Pour son premier long métrage d’animation, le dessinateur Aurel s’est imposé un défi de taille : évoquer à la fois l’épisode de la Retirada, la fuite massive des républicains suite à la victoire de Franco en 1939, et le sort d’un détenu particulier, voué à devenir un artiste de renom, Josep Bartoli.


La dimension historique approfondira, si besoin était, la connaissance historique des plus jeunes, et le témoignage sur une France qui, avant l’Occupation, se révélait bien entrainée en matière d’emprisonnements et de camps de concentration sur sa frontière Sud. Si la leçon est par instants un brin didactique (notamment sur le racisme endémique, que ce soit avec les espagnols ou les Africains), le constat est sans appel et le récit restitue avec force les exactions, le déracinement d’une population, les familles déchirées et les tentatives, par fragments, de réinsuffler la vie, la culture d’une nation et le sens de la collectivité derrière des barbelés.

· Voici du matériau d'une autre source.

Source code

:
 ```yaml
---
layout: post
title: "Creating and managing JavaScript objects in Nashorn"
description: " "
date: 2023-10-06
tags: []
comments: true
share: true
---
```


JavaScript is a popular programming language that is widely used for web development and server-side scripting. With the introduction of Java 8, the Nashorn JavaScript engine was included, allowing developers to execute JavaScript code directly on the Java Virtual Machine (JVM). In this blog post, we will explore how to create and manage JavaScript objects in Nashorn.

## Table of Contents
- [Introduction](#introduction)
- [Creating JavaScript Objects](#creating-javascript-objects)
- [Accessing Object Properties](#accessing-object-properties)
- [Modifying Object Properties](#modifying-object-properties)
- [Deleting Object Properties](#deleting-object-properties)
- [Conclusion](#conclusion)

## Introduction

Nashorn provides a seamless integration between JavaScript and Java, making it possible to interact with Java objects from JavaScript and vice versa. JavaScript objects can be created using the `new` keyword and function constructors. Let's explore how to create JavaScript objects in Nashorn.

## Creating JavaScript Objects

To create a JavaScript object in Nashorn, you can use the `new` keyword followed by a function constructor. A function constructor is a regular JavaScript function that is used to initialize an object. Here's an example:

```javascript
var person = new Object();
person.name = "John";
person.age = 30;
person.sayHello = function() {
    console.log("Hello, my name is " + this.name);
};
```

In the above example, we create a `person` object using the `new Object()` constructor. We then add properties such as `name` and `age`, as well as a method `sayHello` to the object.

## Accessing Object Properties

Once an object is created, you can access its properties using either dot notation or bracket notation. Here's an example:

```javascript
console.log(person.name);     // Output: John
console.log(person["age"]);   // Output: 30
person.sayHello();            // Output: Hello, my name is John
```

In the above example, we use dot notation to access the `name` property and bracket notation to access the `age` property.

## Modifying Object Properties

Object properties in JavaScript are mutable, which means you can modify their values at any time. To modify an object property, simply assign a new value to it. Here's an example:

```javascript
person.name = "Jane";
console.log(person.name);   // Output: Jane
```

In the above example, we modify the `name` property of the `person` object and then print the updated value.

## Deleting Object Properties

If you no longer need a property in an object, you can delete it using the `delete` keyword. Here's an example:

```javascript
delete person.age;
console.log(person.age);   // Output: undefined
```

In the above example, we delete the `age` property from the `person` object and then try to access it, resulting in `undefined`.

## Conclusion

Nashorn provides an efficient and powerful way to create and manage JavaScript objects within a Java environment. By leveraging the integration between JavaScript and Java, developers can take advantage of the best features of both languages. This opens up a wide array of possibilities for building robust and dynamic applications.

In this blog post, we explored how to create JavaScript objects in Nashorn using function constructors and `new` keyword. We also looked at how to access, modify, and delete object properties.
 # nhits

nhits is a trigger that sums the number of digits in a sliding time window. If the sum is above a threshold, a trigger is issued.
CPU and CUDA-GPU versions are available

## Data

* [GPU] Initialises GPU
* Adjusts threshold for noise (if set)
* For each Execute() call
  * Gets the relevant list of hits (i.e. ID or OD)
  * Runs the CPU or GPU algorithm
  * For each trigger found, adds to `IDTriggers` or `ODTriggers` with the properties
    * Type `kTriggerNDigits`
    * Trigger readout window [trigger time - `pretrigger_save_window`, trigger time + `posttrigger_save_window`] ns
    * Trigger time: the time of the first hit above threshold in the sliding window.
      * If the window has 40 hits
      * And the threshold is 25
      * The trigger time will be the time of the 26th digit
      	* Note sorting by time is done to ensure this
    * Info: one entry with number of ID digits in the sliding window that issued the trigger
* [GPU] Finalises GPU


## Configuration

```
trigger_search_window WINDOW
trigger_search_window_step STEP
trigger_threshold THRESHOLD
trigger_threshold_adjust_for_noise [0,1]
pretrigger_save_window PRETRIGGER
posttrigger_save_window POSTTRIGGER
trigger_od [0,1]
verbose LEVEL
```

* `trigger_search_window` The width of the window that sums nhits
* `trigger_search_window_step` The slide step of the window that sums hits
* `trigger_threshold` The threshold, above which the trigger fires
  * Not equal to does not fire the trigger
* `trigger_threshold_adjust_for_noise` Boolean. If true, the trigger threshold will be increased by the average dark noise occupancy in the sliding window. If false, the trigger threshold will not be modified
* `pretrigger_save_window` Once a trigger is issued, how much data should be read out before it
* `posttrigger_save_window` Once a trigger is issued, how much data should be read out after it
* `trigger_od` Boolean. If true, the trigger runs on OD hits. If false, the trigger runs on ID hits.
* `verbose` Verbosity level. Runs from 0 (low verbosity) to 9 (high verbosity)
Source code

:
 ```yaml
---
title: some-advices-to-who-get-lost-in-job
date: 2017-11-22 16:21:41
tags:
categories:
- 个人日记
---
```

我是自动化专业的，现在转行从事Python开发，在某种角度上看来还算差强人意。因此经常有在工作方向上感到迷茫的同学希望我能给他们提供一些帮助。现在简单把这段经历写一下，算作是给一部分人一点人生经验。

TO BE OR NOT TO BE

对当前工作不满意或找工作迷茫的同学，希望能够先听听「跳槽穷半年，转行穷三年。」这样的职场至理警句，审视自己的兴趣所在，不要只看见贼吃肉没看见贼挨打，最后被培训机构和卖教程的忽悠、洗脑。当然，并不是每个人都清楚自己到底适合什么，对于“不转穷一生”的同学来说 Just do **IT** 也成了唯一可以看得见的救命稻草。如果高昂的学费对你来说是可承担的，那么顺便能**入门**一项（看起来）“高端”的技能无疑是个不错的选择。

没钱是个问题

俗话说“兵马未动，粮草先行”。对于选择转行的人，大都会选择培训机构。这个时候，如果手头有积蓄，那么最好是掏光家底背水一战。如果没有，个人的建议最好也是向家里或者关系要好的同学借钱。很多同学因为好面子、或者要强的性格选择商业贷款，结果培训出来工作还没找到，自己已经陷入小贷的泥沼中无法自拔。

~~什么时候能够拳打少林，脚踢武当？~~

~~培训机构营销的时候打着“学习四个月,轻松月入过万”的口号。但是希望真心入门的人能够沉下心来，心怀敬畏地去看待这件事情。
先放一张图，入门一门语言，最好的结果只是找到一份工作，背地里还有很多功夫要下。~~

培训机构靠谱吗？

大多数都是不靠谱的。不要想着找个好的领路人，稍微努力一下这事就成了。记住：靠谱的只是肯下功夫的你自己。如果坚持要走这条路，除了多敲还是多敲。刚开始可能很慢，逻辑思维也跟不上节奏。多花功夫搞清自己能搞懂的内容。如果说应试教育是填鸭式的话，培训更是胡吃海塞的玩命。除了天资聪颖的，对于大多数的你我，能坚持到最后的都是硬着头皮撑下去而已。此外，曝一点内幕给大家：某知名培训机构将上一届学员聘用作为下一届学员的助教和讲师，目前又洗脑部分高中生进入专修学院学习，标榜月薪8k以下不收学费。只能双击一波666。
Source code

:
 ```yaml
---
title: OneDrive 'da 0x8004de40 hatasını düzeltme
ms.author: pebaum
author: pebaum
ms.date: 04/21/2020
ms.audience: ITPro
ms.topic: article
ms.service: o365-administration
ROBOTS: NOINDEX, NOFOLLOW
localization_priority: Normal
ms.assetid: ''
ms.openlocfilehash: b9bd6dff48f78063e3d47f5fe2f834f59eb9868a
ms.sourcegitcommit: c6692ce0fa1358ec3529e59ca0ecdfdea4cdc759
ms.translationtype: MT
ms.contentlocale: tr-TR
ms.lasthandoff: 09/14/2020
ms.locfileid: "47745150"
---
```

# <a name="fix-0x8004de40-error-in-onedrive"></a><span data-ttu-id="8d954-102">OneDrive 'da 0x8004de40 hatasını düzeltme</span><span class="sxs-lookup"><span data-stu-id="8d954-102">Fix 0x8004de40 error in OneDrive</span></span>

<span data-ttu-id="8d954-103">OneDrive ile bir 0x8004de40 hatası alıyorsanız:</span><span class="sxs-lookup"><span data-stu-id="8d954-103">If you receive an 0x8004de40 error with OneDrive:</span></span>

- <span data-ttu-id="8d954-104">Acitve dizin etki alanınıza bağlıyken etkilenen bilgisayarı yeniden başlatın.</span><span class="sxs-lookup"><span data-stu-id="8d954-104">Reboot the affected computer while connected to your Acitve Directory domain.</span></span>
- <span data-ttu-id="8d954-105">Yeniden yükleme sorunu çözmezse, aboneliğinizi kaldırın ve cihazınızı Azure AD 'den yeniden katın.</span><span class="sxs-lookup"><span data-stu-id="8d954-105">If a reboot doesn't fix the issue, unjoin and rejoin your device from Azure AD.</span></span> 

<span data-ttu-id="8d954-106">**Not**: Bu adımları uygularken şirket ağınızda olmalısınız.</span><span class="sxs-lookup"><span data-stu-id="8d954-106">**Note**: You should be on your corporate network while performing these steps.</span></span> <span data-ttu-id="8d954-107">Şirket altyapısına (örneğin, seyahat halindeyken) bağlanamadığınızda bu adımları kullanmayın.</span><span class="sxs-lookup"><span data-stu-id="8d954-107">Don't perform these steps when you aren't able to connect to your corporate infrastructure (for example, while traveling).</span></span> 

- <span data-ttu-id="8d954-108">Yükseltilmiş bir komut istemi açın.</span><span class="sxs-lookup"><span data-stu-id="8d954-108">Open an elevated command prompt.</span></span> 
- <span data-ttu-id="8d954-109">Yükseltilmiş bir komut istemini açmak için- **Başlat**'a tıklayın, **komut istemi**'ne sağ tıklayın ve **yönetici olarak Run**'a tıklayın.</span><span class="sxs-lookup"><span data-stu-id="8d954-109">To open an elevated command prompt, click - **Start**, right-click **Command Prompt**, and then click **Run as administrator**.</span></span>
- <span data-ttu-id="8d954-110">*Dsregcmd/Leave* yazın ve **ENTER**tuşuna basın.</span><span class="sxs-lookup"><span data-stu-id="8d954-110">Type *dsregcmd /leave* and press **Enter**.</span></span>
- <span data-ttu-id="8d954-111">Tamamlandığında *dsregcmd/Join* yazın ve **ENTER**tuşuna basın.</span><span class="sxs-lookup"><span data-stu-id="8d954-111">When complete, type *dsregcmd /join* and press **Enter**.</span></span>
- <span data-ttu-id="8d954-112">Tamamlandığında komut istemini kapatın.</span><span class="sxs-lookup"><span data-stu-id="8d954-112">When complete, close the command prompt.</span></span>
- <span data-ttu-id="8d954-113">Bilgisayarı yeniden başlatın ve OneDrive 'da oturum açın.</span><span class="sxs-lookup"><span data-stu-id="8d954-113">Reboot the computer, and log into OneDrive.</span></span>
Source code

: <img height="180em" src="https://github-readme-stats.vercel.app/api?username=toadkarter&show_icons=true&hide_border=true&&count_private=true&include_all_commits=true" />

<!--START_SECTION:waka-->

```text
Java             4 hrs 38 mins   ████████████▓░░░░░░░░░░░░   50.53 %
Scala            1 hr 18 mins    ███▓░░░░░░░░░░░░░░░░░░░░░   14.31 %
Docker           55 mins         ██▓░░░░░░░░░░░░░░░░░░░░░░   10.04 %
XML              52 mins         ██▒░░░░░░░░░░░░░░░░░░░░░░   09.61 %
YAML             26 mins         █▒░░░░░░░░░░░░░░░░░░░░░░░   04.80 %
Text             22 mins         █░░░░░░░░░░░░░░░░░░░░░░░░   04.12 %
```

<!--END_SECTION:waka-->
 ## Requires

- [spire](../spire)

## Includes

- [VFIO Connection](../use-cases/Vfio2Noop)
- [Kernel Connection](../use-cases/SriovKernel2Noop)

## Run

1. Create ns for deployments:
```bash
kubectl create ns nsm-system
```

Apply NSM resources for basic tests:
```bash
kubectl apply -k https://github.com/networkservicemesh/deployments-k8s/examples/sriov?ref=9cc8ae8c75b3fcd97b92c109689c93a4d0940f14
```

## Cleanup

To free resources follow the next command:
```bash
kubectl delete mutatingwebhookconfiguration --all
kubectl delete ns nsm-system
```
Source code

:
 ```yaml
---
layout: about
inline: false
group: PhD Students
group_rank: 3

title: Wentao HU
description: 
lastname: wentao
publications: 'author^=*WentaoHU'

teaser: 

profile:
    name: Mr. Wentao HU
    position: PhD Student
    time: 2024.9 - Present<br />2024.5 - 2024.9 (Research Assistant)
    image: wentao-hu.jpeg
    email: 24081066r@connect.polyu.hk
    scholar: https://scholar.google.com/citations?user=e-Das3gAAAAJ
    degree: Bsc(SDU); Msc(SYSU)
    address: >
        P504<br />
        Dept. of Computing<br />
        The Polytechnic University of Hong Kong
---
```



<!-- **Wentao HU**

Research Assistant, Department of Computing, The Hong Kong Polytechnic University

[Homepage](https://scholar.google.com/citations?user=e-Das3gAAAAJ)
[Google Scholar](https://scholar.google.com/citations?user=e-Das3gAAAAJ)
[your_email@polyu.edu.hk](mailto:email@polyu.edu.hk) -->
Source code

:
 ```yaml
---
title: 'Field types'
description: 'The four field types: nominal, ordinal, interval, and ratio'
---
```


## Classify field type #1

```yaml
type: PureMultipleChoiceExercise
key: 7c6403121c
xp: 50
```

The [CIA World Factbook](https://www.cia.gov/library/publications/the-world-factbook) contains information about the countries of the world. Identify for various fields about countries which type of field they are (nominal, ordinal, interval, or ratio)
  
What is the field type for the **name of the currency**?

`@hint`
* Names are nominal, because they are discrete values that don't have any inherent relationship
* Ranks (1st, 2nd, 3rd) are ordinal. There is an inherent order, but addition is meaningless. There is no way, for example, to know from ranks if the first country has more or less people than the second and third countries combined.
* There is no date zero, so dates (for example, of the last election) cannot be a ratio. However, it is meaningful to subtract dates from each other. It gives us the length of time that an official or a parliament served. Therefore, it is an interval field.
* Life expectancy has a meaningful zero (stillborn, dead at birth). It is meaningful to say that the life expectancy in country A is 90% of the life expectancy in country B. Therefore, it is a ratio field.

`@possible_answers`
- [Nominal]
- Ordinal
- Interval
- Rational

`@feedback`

Sur le plan artistique, l’ambition est plus grande encore. Par l’entremise d’un récit distillé sur de multiples temporalités, il s’agit de suivre le parcours initiatique, dans la douleur, d’un artiste voué à une longue carrière. Aurel attribue à chaque période un style spécifique, pour les différencier (comme ce récit encadrant au présent entre l’adolescent et son grand père, assez neutre et passe-partout), et surtout intégrer les évolutions esthétiques du dessinateur. A la plume, à l’aquarelle, dans un mouvement au départ presque inexistant (les silhouettes sont dessinées à différentes étapes de leur parcours pour évoquer leur progression sur un chemin), l’animation semble dans un premier temps adopter une forme de pudeur en lien avec les conditions extrêmes subies par les prisonniers. A la faveur de quelques rêves, d’une amitié naissante et de confidences, la fluidité s’invite, la couleur fait irruption et une forme d’exorcisme par la création accompagne le récit d’un homme au crépuscule de sa vie, représentant, en tant que gendarme, d’une nation qui a bien des remords à exprimer. L’intégration, très habile, des œuvres de Bartoli au dessin d’Aurel procède ainsi à la fois de la citation et d’un véritable ancrage biographique d’une très grande acuité pour en comprendre l’inspiration.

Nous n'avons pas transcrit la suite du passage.